* WHAT YOU NEED TO DO: All lines from the entries below that contain the string "hover" should be copied out.

* SUPPLIED ENTRIES:
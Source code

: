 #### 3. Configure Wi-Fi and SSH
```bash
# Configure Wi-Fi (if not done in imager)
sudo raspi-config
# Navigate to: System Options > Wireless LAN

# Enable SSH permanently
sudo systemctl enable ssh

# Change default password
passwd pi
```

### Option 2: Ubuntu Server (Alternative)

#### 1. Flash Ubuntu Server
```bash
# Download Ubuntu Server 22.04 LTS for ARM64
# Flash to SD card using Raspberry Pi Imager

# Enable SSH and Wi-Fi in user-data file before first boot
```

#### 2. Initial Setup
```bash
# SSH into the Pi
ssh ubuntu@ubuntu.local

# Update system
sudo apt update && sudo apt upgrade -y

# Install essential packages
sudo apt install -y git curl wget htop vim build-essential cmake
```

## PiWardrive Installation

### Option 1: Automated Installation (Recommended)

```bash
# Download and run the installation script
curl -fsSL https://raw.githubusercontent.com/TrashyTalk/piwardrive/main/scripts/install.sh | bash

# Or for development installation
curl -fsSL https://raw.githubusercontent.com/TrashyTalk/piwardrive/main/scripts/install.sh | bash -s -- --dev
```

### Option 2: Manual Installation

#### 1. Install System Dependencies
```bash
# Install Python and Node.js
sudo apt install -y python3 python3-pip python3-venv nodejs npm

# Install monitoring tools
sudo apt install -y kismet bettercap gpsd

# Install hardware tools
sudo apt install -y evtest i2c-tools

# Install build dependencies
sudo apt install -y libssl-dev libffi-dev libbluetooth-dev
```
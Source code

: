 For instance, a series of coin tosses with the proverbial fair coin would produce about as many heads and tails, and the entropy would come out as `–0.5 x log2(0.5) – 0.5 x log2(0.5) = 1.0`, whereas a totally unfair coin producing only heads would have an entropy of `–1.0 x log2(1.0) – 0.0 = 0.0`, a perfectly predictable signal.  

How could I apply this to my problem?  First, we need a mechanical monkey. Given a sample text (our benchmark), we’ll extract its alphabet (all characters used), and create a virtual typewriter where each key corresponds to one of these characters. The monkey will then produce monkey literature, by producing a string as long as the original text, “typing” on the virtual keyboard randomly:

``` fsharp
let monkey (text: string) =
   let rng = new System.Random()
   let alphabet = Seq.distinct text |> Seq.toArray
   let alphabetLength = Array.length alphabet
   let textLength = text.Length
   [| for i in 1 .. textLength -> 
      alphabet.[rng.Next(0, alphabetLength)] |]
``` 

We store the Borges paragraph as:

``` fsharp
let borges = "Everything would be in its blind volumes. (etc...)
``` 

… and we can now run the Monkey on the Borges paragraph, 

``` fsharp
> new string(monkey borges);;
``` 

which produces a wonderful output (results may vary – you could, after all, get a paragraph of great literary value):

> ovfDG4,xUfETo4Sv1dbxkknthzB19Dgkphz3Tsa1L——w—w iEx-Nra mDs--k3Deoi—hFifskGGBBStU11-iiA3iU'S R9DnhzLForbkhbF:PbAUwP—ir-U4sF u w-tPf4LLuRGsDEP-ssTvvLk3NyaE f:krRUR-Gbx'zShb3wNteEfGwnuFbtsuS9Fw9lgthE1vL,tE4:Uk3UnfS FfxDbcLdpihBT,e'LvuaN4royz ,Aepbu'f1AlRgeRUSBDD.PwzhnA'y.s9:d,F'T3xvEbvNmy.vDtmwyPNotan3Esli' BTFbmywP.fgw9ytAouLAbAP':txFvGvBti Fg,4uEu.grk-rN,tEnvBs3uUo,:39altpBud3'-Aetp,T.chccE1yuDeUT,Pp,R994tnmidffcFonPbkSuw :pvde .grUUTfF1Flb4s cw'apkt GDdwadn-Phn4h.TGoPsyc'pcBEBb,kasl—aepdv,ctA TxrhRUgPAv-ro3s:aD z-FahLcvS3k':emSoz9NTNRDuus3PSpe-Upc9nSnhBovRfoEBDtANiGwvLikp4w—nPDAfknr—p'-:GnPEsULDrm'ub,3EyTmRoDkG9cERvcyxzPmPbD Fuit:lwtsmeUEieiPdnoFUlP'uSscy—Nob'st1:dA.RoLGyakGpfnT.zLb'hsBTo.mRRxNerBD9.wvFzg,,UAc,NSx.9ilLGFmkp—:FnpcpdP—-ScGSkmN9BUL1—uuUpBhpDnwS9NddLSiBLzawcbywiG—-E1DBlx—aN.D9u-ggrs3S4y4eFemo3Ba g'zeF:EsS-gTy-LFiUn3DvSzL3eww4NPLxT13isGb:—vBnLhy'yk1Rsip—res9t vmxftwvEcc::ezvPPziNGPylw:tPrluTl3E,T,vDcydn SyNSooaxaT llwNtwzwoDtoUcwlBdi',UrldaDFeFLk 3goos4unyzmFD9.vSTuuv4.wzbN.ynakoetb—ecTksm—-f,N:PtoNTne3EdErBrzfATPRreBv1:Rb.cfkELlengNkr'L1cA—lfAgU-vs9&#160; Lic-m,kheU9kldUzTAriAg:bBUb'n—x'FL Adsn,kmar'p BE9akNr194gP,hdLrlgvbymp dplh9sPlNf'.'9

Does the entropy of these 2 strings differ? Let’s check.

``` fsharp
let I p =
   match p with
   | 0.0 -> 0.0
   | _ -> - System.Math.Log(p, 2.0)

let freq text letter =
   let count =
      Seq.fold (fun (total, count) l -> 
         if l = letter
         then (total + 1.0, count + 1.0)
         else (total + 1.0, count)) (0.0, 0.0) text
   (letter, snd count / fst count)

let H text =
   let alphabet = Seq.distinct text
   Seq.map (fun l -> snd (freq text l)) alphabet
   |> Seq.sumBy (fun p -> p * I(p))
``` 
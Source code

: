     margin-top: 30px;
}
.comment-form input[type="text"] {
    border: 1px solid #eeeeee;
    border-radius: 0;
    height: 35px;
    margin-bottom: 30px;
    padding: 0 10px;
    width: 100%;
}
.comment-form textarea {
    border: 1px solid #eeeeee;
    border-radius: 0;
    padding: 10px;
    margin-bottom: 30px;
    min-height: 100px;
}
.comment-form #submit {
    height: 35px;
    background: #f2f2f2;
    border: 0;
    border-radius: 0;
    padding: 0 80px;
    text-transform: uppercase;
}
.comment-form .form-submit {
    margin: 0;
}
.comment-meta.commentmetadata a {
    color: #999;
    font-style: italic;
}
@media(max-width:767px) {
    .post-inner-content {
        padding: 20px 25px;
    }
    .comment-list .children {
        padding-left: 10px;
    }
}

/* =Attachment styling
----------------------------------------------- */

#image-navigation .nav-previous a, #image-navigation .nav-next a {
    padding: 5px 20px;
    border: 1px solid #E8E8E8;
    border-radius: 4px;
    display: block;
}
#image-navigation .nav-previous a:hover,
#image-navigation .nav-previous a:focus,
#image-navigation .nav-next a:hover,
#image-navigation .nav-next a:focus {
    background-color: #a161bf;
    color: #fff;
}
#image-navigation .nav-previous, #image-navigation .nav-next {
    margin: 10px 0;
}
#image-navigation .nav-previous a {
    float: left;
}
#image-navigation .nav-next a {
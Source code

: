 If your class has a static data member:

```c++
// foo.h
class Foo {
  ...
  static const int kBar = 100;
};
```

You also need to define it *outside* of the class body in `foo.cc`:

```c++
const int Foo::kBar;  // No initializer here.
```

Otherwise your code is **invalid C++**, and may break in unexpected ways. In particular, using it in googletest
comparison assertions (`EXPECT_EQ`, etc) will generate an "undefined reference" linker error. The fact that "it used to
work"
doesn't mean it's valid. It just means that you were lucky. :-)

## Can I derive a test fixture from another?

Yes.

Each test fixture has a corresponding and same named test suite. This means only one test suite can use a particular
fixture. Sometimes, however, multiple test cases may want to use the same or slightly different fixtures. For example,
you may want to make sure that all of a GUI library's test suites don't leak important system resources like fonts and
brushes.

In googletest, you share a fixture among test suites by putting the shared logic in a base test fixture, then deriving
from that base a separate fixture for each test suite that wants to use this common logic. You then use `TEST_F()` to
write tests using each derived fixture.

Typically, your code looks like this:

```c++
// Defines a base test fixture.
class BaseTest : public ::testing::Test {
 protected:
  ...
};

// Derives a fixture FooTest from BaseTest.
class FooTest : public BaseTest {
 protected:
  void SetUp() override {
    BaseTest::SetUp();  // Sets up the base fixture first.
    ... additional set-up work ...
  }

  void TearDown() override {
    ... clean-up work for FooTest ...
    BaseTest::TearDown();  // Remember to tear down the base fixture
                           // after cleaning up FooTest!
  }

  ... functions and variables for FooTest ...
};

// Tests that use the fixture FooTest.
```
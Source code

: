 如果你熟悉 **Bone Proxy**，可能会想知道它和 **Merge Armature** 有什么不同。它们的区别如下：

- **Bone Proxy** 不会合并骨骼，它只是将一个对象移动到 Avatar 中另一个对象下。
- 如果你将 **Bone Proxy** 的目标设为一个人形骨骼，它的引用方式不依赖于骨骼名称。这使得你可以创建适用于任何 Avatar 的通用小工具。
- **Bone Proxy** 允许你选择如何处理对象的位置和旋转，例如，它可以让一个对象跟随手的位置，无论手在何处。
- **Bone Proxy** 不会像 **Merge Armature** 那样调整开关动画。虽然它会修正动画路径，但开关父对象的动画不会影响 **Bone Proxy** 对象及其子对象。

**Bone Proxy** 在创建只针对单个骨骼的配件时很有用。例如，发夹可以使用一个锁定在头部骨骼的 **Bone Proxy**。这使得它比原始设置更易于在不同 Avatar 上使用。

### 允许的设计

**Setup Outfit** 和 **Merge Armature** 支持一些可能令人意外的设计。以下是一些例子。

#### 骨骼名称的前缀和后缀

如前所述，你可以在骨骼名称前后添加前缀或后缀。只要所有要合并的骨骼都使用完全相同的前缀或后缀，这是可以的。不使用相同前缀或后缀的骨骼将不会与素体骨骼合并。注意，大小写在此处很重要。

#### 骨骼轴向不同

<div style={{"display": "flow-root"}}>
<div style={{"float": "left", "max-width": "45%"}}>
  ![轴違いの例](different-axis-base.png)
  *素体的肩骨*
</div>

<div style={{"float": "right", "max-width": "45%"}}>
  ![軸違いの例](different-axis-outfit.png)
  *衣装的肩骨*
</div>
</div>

* WRITTEN RESPONSE:
#image-navigation .nav-previous a:hover,
#image-navigation .nav-next a:hover,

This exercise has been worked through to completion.